Extracted material:
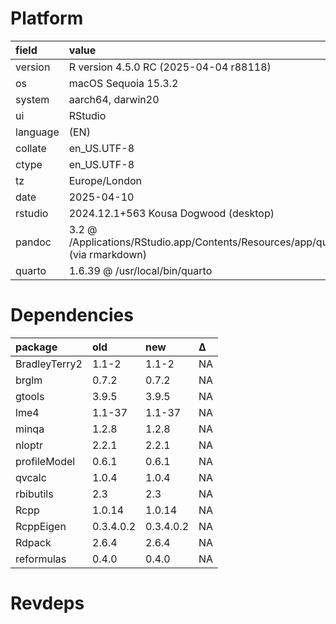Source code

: # Platform

|field    |value                                                                                            |
|:--------|:------------------------------------------------------------------------------------------------|
|version  |R version 4.5.0 RC (2025-04-04 r88118)                                                           |
|os       |macOS Sequoia 15.3.2                                                                             |
|system   |aarch64, darwin20                                                                                |
|ui       |RStudio                                                                                          |
|language |(EN)                                                                                             |
|collate  |en_US.UTF-8                                                                                      |
|ctype    |en_US.UTF-8                                                                                      |
|tz       |Europe/London                                                                                    |
|date     |2025-04-10                                                                                       |
|rstudio  |2024.12.1+563 Kousa Dogwood (desktop)                                                            |
|pandoc   |3.2 @ /Applications/RStudio.app/Contents/Resources/app/quarto/bin/tools/aarch64/ (via rmarkdown) |
|quarto   |1.6.39 @ /usr/local/bin/quarto                                                                   |

# Dependencies

|package       |old       |new       |Δ  |
|:-------------|:---------|:---------|:--|
|BradleyTerry2 |1.1-2     |1.1-2     |NA |
|brglm         |0.7.2     |0.7.2     |NA |
|gtools        |3.9.5     |3.9.5     |NA |
|lme4          |1.1-37    |1.1-37    |NA |
|minqa         |1.2.8     |1.2.8     |NA |
|nloptr        |2.2.1     |2.2.1     |NA |
|profileModel  |0.6.1     |0.6.1     |NA |
|qvcalc        |1.0.4     |1.0.4     |NA |
|rbibutils     |2.3       |2.3       |NA |
|Rcpp          |1.0.14    |1.0.14    |NA |
|RcppEigen     |0.3.4.0.2 |0.3.4.0.2 |NA |
|Rdpack        |2.6.4     |2.6.4     |NA |
|reformulas    |0.4.0     |0.4.0     |NA |

# Revdeps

Activity:
Go through the material line by line. Show each line that contains the string "quarto".

Exercise answer:
|pandoc   |3.2 @ /Applications/RStudio.app/Contents/Resources/app/quarto/bin/tools/aarch64/ (via rmarkdown) |
|quarto   |1.6.39 @ /usr/local/bin/quarto                                                                   |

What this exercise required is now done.